The favourite scene is the adorning of the bride-to-be. Attic vase-painting shows every stage of this procedure - from tying her sandals to preparing her hair. She is surrounded by her bridesmaids - members of her family and women friends who are either helping her get ready or adorning themselves. From about 425 B.C. onwards, there are similar scenes with figures of women busy with their hair, or carrying household objects, or (more seldom) enjoying themselves - activities unconnected with adorning the bride. Sometimes one and the same scene shows different stages of the bridal preparations, in no particular order.

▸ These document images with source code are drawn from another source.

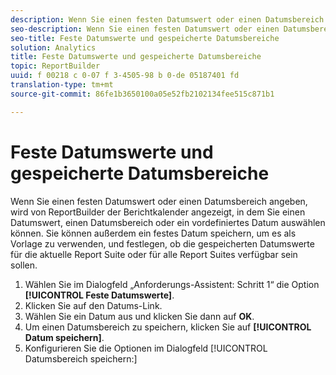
 ```yaml
---
description: Wenn Sie einen festen Datumswert oder einen Datumsbereich angeben, wird von ReportBuilder der Berichtkalender angezeigt, in dem Sie einen Datumswert, einen Datumsbereich oder ein vordefiniertes Datum auswählen können. Sie können außerdem ein festes Datum speichern, um es als Vorlage zu verwenden, und festlegen, ob die gespeicherten Datumswerte für die aktuelle Report Suite oder für alle Report Suites verfügbar sein sollen.
seo-description: Wenn Sie einen festen Datumswert oder einen Datumsbereich angeben, wird von ReportBuilder der Berichtkalender angezeigt, in dem Sie einen Datumswert, einen Datumsbereich oder ein vordefiniertes Datum auswählen können. Sie können außerdem ein festes Datum speichern, um es als Vorlage zu verwenden, und festlegen, ob die gespeicherten Datumswerte für die aktuelle Report Suite oder für alle Report Suites verfügbar sein sollen.
seo-title: Feste Datumswerte und gespeicherte Datumsbereiche
solution: Analytics
title: Feste Datumswerte und gespeicherte Datumsbereiche
topic: ReportBuilder
uuid: f 00218 c 0-07 f 3-4505-98 b 0-de 05187401 fd
translation-type: tm+mt
source-git-commit: 86fe1b3650100a05e52fb2102134fee515c871b1

---
```



# Feste Datumswerte und gespeicherte Datumsbereiche

Wenn Sie einen festen Datumswert oder einen Datumsbereich angeben, wird von ReportBuilder der Berichtkalender angezeigt, in dem Sie einen Datumswert, einen Datumsbereich oder ein vordefiniertes Datum auswählen können. Sie können außerdem ein festes Datum speichern, um es als Vorlage zu verwenden, und festlegen, ob die gespeicherten Datumswerte für die aktuelle Report Suite oder für alle Report Suites verfügbar sein sollen.

1. Wählen Sie im Dialogfeld „Anforderungs-Assistent: Schritt 1“ die Option **[!UICONTROL Feste Datumswerte]**.
1. Klicken Sie auf den Datums-Link.
1. Wählen Sie ein Datum aus und klicken Sie dann auf **OK**.
1. Um einen Datumsbereich zu speichern, klicken Sie auf **[!UICONTROL Datum speichern]**.
1. Konfigurieren Sie die Optionen im Dialogfeld [!UICONTROL Datumsbereich speichern:]

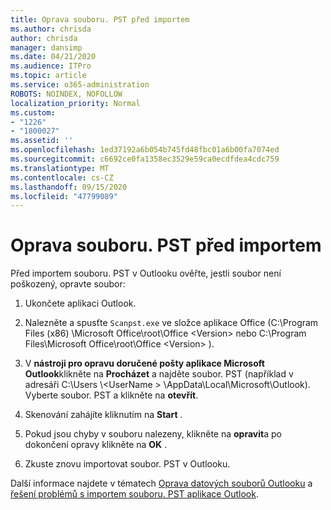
 ```yaml
---
title: Oprava souboru. PST před importem
ms.author: chrisda
author: chrisda
manager: dansimp
ms.date: 04/21/2020
ms.audience: ITPro
ms.topic: article
ms.service: o365-administration
ROBOTS: NOINDEX, NOFOLLOW
localization_priority: Normal
ms.custom:
- "1226"
- "1800027"
ms.assetid: ''
ms.openlocfilehash: 1ed37192a6b054b745fd48fbc01a6b00fa7074ed
ms.sourcegitcommit: c6692ce0fa1358ec3529e59ca0ecdfdea4cdc759
ms.translationtype: MT
ms.contentlocale: cs-CZ
ms.lasthandoff: 09/15/2020
ms.locfileid: "47799089"
---
```

# <a name="repair-pst-file-before-importing"></a>Oprava souboru. PST před importem

Před importem souboru. PST v Outlooku ověřte, jestli soubor není poškozený, opravte soubor:

1. Ukončete aplikaci Outlook.

2. Nalezněte a spusťte `Scanpst.exe` ve složce aplikace Office (C:\Program Files (x86) \Microsoft Office\root\Office \<Version\> nebo C:\Program Files\Microsoft Office\root\Office \<Version\> ).

3. V **nástroji pro opravu doručené pošty aplikace Microsoft Outlook**klikněte na **Procházet** a najděte soubor. PST (například v adresáři C:\Users \\<UserName \> \AppData\Local\Microsoft\Outlook). Vyberte soubor. PST a klikněte na **otevřít**.

4. Skenování zahájíte kliknutím na **Start** .

5. Pokud jsou chyby v souboru nalezeny, klikněte na **opravit**a po dokončení opravy klikněte na **OK** .

6. Zkuste znovu importovat soubor. PST v Outlooku.

Další informace najdete v tématech [Oprava datových souborů Outlooku](https://support.office.com/article/25663bc3-11ec-4412-86c4-60458afc5253) a [řešení problémů s importem souboru. PST aplikace Outlook](https://support.office.com/article/2d2e50dc-5c36-4ab2-ab50-f1be733b3d6e).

The procession to the bridegroom's house is an equally popular wedding scene in Attic vase-painting. Here the various stages are shown, starting with the departure of the bride and finishing with the end of the procession and the reception of the couple at the bridegroom's house. Very often Attic pots also show the bride's and the groom's mothers; the bride's mother carrying torches (so that the fire from the family hearth can light the girl's way and protect her), and the groom's mother usually waiting for them at the door of the house, again bearing torches (to pass on the flame to the bride's new home). Another subject that is common on pots is the procession to the bridal chamber.

Scenes of sacrifice are often depicted on Attic pots, but it is not always easy to see whether or not a wedding is being shown. Individual pictorial details (such as the crown, the presence of Eros, or the way the figures are dressed) help us identify scenes as sacrifices at weddings.

Most pictures of offerings being made are slightly hazy, since the main focus was the contact between the worshipper and the deity. We can tell that the sacrifice is part of the preliminaries to a wedding only if the figure in the picture is a girl of marriageable age holding her girdle (or one of her toys) and preparing to lay them before the statue of one of the gods connected with marriage.

Pictures of weddings are important documents. Very often they turn out to be our only source for marriage customs in Classical Athens and they help us interpret the literary evidence better. Even where the inspiration is in mythology, and the picture is not of everyday life but of the wedding of a hero or an Olympian god, it nevertheless reflects the customs and ideas of its time.